Baca berita tanpa iklan. Gabung Kompas.com+
Salin Artikel

6 Fakta Roti Buaya yang Identik dengan Pernikahan Adat Betawi

KOMPAS.com – Pernikahan adat Betawi tampaknya kurang lengkap jika tidak menyertakan sepasang roti buaya. Biasanya, sepasang roti buaya akan diusung bersama dengan barang seserahan.

Dalam rangka merayakan ulang tahun ke-494 Jakarta  yang jatuh pada Selasa (22/6/2021), simak beberapa faktar seputar roti buaya seperti yang sudah dirangkum Kompas.com berikut.

1. Manifestasi siluman buaya

Konon katanya, bentuk buaya dari roti ini tak sembarangan. Bentuk ini merupakan manifestasi dari pemahaman masyarakat Betawi soal siluman buaya.

“Roti buaya adalah simbol lanjut kehidupan,” kata Budayawan Betawi Yahya Andi Saputra seperti dikutip dari berita Kompas.com.

Menurut Yahya, siluman buaya tersebut dipercaya tinggal di sumber mata air di lingkungan sekitar tempat tinggal masyarakat Betawi.

“Karena si buaya siluman ini menjaga salah satu sumber kehidupan yakni entuk atau sumber mata air,” sambung dia.

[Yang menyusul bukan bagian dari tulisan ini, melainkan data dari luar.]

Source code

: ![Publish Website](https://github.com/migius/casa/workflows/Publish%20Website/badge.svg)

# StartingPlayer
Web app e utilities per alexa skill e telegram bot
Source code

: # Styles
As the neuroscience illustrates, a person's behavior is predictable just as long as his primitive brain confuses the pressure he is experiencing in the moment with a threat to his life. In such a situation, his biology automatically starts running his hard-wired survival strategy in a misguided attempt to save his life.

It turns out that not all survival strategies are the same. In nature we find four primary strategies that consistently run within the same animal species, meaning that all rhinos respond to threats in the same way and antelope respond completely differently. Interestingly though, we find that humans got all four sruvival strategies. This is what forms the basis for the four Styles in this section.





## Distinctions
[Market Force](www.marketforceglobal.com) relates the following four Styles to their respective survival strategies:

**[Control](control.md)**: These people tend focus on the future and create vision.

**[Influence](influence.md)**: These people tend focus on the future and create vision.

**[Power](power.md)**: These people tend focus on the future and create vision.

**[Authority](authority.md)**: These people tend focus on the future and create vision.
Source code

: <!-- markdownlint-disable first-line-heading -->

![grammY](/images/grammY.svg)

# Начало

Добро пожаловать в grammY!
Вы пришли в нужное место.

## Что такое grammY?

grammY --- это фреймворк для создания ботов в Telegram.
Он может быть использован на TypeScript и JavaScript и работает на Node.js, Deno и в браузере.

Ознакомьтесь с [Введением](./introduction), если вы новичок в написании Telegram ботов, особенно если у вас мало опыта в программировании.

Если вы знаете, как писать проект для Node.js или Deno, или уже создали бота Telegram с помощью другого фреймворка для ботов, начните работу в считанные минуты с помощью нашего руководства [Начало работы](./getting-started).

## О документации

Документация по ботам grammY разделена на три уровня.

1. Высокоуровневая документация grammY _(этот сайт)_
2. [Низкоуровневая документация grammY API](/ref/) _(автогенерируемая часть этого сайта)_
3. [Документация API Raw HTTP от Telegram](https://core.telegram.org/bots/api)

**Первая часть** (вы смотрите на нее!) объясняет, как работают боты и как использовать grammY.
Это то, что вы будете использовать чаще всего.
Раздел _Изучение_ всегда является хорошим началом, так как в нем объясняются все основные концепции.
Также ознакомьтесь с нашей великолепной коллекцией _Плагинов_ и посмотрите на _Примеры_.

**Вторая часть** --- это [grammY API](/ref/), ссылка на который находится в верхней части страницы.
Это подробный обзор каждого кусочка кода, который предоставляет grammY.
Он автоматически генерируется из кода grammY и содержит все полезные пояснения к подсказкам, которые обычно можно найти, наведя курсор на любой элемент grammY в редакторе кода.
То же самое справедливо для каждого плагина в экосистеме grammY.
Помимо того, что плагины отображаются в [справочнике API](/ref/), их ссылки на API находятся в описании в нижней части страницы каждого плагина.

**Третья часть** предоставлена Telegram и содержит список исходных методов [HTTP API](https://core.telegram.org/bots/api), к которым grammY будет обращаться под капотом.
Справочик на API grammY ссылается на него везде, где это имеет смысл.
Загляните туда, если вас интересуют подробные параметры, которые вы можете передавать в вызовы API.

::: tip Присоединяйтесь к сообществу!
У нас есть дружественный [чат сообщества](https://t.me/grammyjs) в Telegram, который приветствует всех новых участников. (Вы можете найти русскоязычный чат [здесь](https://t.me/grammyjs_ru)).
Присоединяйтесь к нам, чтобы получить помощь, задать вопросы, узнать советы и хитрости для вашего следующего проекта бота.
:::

Dalam istilah bahasa Betawi lama, kata Yahya, siluman buaya tersebut disebut sebagai ‘aji putih nagaraksa’.

2. Filosofi kehidupan baru

Sumber mata air tersebut biasanya ditumbuhi pepohonan rimbun yang membuat banyak orang beranggapan bahwa tempat itu angker dan dijaga oleh siluman buaya.

Maka dari itu, bentuk buaya kemudian dipilih jadi simbol melanjutkan kehidupan baru dalam prosesi pernikahan.

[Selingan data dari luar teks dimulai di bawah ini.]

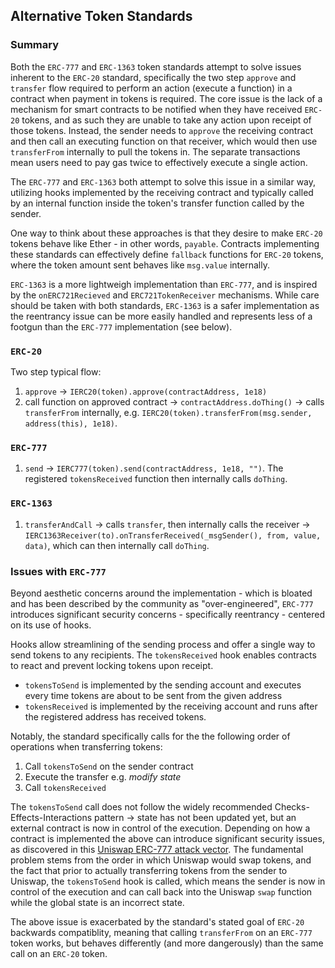 ## Alternative Token Standards

### Summary

Both the `ERC-777` and `ERC-1363` token standards attempt to solve issues inherent to the `ERC-20` standard, specifically the two step `approve` and `transfer` flow required to perform an action (execute a function) in a contract when payment in tokens is required. The core issue is the lack of a mechanism for smart contracts to be notified when they have received `ERC-20` tokens, and as such they are unable to take any action upon receipt of those tokens. Instead, the sender needs to `approve` the receiving contract and then call an executing function on that receiver, which would then use `transferFrom` internally to pull the tokens in. The separate transactions mean users need to pay gas twice to effectively execute a single action.

The `ERC-777` and `ERC-1363` both attempt to solve this issue in a similar way, utilizing hooks implemented by the receiving contract and typically called by an internal function inside the token's transfer function called by the sender.

One way to think about these approaches is that they desire to make `ERC-20` tokens behave like Ether - in other words, `payable`. Contracts implementing these standards can effectively define `fallback` functions for `ERC-20` tokens, where the token amount sent behaves like `msg.value` internally.

`ERC-1363` is a more lightweigh implementation than `ERC-777`, and is inspired by the `onERC721Recieved` and `ERC721TokenReceiver` mechanisms. While care should be taken with both standards, `ERC-1363` is a safer implementation as the reentrancy issue can be more easily handled and represents less of a footgun than the `ERC-777` implementation (see below).

### `ERC-20`

Two step typical flow:

1. `approve` → `IERC20(token).approve(contractAddress, 1e18)`
2. call function on approved contract → `contractAddress.doThing()` → calls `transferFrom` internally, e.g. `IERC20(token).transferFrom(msg.sender, address(this), 1e18)`.

### `ERC-777`

1. `send` → `IERC777(token).send(contractAddress, 1e18, "")`. The registered `tokensReceived` function then internally calls `doThing`.

### `ERC-1363`

1. `transferAndCall` → calls `transfer`, then internally calls the receiver -> `IERC1363Receiver(to).onTransferReceived(_msgSender(), from, value, data)`, which can then internally call `doThing`.

### Issues with `ERC-777`

Beyond aesthetic concerns around the implementation - which is bloated and has been described by the community as "over-engineered", `ERC-777` introduces significant security concerns - specifically reentrancy - centered on its use of hooks.

Hooks allow streamlining of the sending process and offer a single way to send tokens to any recipients. The `tokensReceived` hook enables contracts to react and prevent locking tokens upon receipt.

- `tokensToSend` is implemented by the sending account and executes every time tokens are about to be sent from the given address
- `tokensReceived` is implemented by the receiving account and runs after the registered address has received tokens.

Notably, the standard specifically calls for the the following order of operations when transferring tokens:

1. Call `tokensToSend` on the sender contract
2. Execute the transfer e.g. _modify state_
3. Call `tokensReceived`

The `tokensToSend` call does not follow the widely recommended Checks-Effects-Interactions pattern → state has not been updated yet, but an external contract is now in control of the execution. Depending on how a contract is implemented the above can introduce significant security issues, as discovered in this [Uniswap ERC-777 attack vector](https://blog.openzeppelin.com/exploiting-uniswap-from-reentrancy-to-actual-profit). The fundamental problem stems from the order in which Uniswap would swap tokens, and the fact that prior to actually transferring tokens from the sender to Uniswap, the `tokensToSend` hook is called, which means the sender is now in control of the execution and can call back into the Uniswap `swap` function while the global state is an incorrect state.

The above issue is exacerbated by the standard's stated goal of `ERC-20` backwards compatiblity, meaning that calling `transferFrom` on an `ERC-777` token works, but behaves differently (and more dangerously) than the same call on an `ERC-20` token.

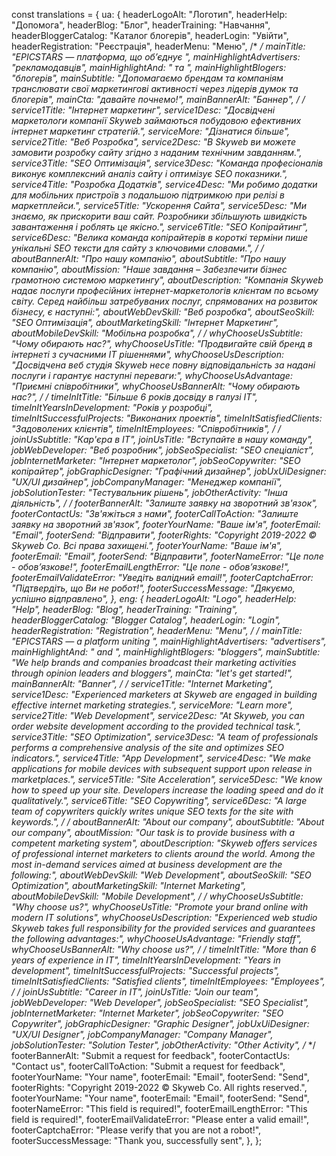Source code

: const translations = {
    ua: {
        headerLogoAlt: "Логотип",
        headerHelp: "Допомога",
        headerBlog: "Блог",
        headerTraining: "Навчання",
        headerBloggerCatalog: "Каталог блогерів",
        headerLogin: "Увійти",
        headerRegistration: "Реєстрація",
        headerMenu: "Меню",
        /*  */
        mainTitle: "EPICSTARS — платформа, що об’єднує ",
        mainHighlightAdvertisers: "рекламодавців",
        mainHighlightAnd: " та ",
        mainHighlightBlogers: "блогерів",
        mainSubtitle:
            "Допомагаємо брендам та компаніям транслювати свої маркетингові активності через лідерів думок та блогерів",
        mainCta: "давайте почнемо!",
        mainBannerAlt: "Баннер",
        /*  */
        service1Title: "Інтернет маркетинг",
        service1Desc:
            "Досвідчені маркетологи компанії Skyweb займаються побудовою ефективних інтернет маркетинг стратегій.",
        serviceMore: "Дізнатися більше",
        service2Title: "Веб Розробка",
        service2Desc:
            "В Skyweb ви можете замовити розробку сайту згідно з наданим технічним завданням.",
        service3Title: "SEO Оптимізація",
        service3Desc:
            "Команда професіоналів виконує комплексний аналіз сайту і оптимізує SEO показники.",
        service4Title: "Розробка Додатків",
        service4Desc:
            "Ми робимо додатки для мобільних пристроїв з подальшою підтримкою при релізі в маркетплейси.",
        service5Title: "Ускорення Сайта",
        service5Desc:
            "Ми знаємо, як прискорити ваш сайт. Розробники збільшують швидкість завантаження і роблять це якісно.",
        service6Title: "SEO Копірайтинг",
        service6Desc:
            "Велика команда копірайтерів в короткі терміни пише унікальні SEO тексти для сайту з ключовими словами.",
        /*  */
        aboutBannerAlt: "Про нашу компанію",
        aboutSubtitle: "Про нашу компанію",
        aboutMission:
            "Наше завдання – Забезпечити бізнес грамотною системою маркетингу",
        aboutDescription:
            "Компанія Skyweb надає послуги професійних інтернет-маркетологів клієнтам по всьому світу. Серед найбільш затребуваних послуг, спрямованих на розвиток бізнесу, є наступні:",
        aboutWebDevSkill: "Веб розробка",
        aboutSeoSkill: "SEO Оптимізація",
        aboutMarketingSkill: "Інтернет Маркетинг",
        aboutMobileDevSkill: "Мобільна розробка",
        /*  */
        whyChooseUsSubtitle: "Чому обирають нас?",
        whyChooseUsTitle:
            "Продвигайте свій бренд в інтернеті з сучасними ІТ рішеннями",
        whyChooseUsDescription:
            "Досвідчена веб студія Skyweb несе повну відповідальність за надані послуги і гарантує наступні переваги:",
        whyChooseUsAdvantage: "Приємні співробітники",
        whyChooseUsBannerAlt: "Чому обирають нас?",
        /*  */
        timeInItTitle: "Більше 6 років досвіду в галузі IT",
        timeInItYearsInDevelopment: "Років у розробці",
        timeInItSuccessfulProjects: "Виконаних проектів",
        timeInItSatisfiedClients: "Задоволених клієнтів",
        timeInItEmployees: "Співробітників",
        /*  */
        joinUsSubtitle: "Кар'єра в IT",
        joinUsTitle: "Вступайте в нашу команду",
        jobWebDeveloper: "Веб розробник",
        jobSeoSpecialist: "SEO спеціаліст",
        jobInternetMarketer: "Інтернет маркетолог",
        jobSeoCopywriter: "SEO копірайтер",
        jobGraphicDesigner: "Графічний дизайнер",
        jobUxUiDesigner: "UX/UI дизайнер",
        jobCompanyManager: "Менеджер компанії",
        jobSolutionTester: "Тестувальник рішень",
        jobOtherActivity: "Інша діяльність",
        /*  */
        footerBannerAlt: "Залиште заявку на зворотний зв'язок",
        footerContactUs: "Зв'яжіться з нами",
        footerCallToAction: "Залиште заявку на зворотний зв'язок",
        footerYourName: "Ваше ім'я",
        footerEmail: "Email",
        footerSend: "Відправити",
        footerRights: "Copyright 2019-2022 © Skyweb Co. Всі права захищені.",
        footerYourName: "Ваше ім'я",
        footerEmail: "Email",
        footerSend: "Відправити",
        footerNameError: "Це поле - обовʼязкове!",
        footerEmailLengthError: "Це поле - обовʼязкове!",
        footerEmailValidateError: "Уведіть валідний email!",
        footerCaptchaError: "Підтвердіть, що Ви не робот!",
        footerSuccessMessage: "Дякуємо, успішно відправлено",
    },
    eng: {
        headerLogoAlt: "Logo",
        headerHelp: "Help",
        headerBlog: "Blog",
        headerTraining: "Training",
        headerBloggerCatalog: "Blogger Catalog",
        headerLogin: "Login",
        headerRegistration: "Registration",
        headerMenu: "Menu",
        /*  */
        mainTitle: "EPICSTARS — a platform uniting ",
        mainHighlightAdvertisers: "advertisers",
        mainHighlightAnd: " and ",
        mainHighlightBlogers: "bloggers",
        mainSubtitle:
            "We help brands and companies broadcast their marketing activities through opinion leaders and bloggers",
        mainCta: "let's get started!",
        mainBannerAlt: "Banner",
        /*  */
        service1Title: "Internet Marketing",
        service1Desc:
            "Experienced marketers at Skyweb are engaged in building effective internet marketing strategies.",
        serviceMore: "Learn more",
        service2Title: "Web Development",
        service2Desc:
            "At Skyweb, you can order website development according to the provided technical task.",
        service3Title: "SEO Optimization",
        service3Desc:
            "A team of professionals performs a comprehensive analysis of the site and optimizes SEO indicators.",
        service4Title: "App Development",
        service4Desc:
            "We make applications for mobile devices with subsequent support upon release in marketplaces.",
        service5Title: "Site Acceleration",
        service5Desc:
            "We know how to speed up your site. Developers increase the loading speed and do it qualitatively.",
        service6Title: "SEO Copywriting",
        service6Desc:
            "A large team of copywriters quickly writes unique SEO texts for the site with keywords.",
        /*  */
        aboutBannerAlt: "About our company",
        aboutSubtitle: "About our company",
        aboutMission:
            "Our task is to provide business with a competent marketing system",
        aboutDescription:
            "Skyweb offers services of professional internet marketers to clients around the world. Among the most in-demand services aimed at business development are the following:",
        aboutWebDevSkill: "Web Development",
        aboutSeoSkill: "SEO Optimization",
        aboutMarketingSkill: "Internet Marketing",
        aboutMobileDevSkill: "Mobile Development",
        /*  */
        whyChooseUsSubtitle: "Why choose us?",
        whyChooseUsTitle: "Promote your brand online with modern IT solutions",
        whyChooseUsDescription:
            "Experienced web studio Skyweb takes full responsibility for the provided services and guarantees the following advantages:",
        whyChooseUsAdvantage: "Friendly staff",
        whyChooseUsBannerAlt: "Why choose us?",
        /*  */
        timeInItTitle: "More than 6 years of experience in IT",
        timeInItYearsInDevelopment: "Years in development",
        timeInItSuccessfulProjects: "Successful projects",
        timeInItSatisfiedClients: "Satisfied clients",
        timeInItEmployees: "Employees",
        /*  */
        joinUsSubtitle: "Career in IT",
        joinUsTitle: "Join our team",
        jobWebDeveloper: "Web Developer",
        jobSeoSpecialist: "SEO Specialist",
        jobInternetMarketer: "Internet Marketer",
        jobSeoCopywriter: "SEO Copywriter",
        jobGraphicDesigner: "Graphic Designer",
        jobUxUiDesigner: "UX/UI Designer",
        jobCompanyManager: "Company Manager",
        jobSolutionTester: "Solution Tester",
        jobOtherActivity: "Other Activity",
        /*  */
        footerBannerAlt: "Submit a request for feedback",
        footerContactUs: "Contact us",
        footerCallToAction: "Submit a request for feedback",
        footerYourName: "Your name",
        footerEmail: "Email",
        footerSend: "Send",
        footerRights: "Copyright 2019-2022 © Skyweb Co. All rights reserved.",
        footerYourName: "Your name",
        footerEmail: "Email",
        footerSend: "Send",
        footerNameError: "This field is required!",
        footerEmailLengthError: "This field is required!",
        footerEmailValidateError: "Please enter a valid email!",
        footerCaptchaError: "Please verify that you are not a robot!",
        footerSuccessMessage: "Thank you, successfully sent",
    },
};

Sepasang roti buaya diibaratkan sebagai sepasang keluarga baru yang akan meneruskan kehidupan.

3. Jadi perlambang suami istri

Seperti dikutip dari buku “Kuliner Betawi: Selaksa Rasa & Cerita” produksi Akademi Kuliner Indonesia terbitan PT Gramedia Pustaka Utama, disebutkan bahwa sepasang roti buaya melambangkan mempelai pria dan wanita yang akan menikah.

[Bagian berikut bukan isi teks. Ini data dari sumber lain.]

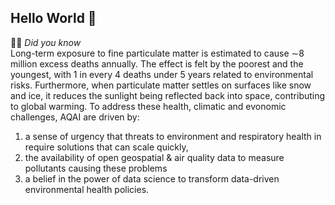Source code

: ## Hello World 👋

🙋‍♀️ *Did you know*  
Long-term exposure to fine particulate matter is estimated to cause ∼8 million excess deaths annually. The effect is felt by the poorest and the youngest, with 1 in every 4 deaths under 5 years related to environmental risks. Furthermore, when particulate matter settles on surfaces like snow and ice, it reduces the sunlight being reflected back into space, contributing to global warming. To address these health, climatic and evonomic challenges, AQAI are  driven by: 
1) a sense of urgency that threats to environment and respiratory health in require solutions that can scale quickly, 
2) the availability of open geospatial & air quality data to measure pollutants causing these problems 
3) a belief in the power of data science to transform data-driven environmental health policies. 

<!--
🌈 Contribution guidelines - how can the community get involved?
👩‍💻 Useful resources - where can the community find your docs? Is there anything else the community should know?
🍿 Fun facts - what does your team eat for breakfast?
-->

Roti buaya yang berukuran lebih besar melambangkan mempelai pria. Sementara, yang berukuran lebih kecil melambangkan mempelai wanita.

Selain sepasang roti buaya tersebut, ada pula beberapa roti buaya yang sangat kecil.

Roti tersebut jadi perlambang bahwa mempelai wanita siap melepas masa lajang dan menjadi istri untuk memberikan keturunan kepada mempelai pria.


 

4. Jadi perlambang kesetiaan

Tak itu saja, bentuk buaya juga dipilih karena jadi simbol janji setia kedua mempelai pengantin.

Konon katanya, buaya adalah hewan paling setia dan hanya memiliki satu pasangan di sepanjang hidupnya.

Karena hal itulah masyarakat Betawi percaya bahwa roti buaya akan membawa keberuntungan, kemakmuran, harapan, dan kesetiaan pada tiap pasangan yang baru menikah.

5. Dulu tidak terbuat dari roti

Sebelum terbuat dari roti, ternyata dulu roti buaya sempat terbuat dari anyaman daun kelapa atau kayu.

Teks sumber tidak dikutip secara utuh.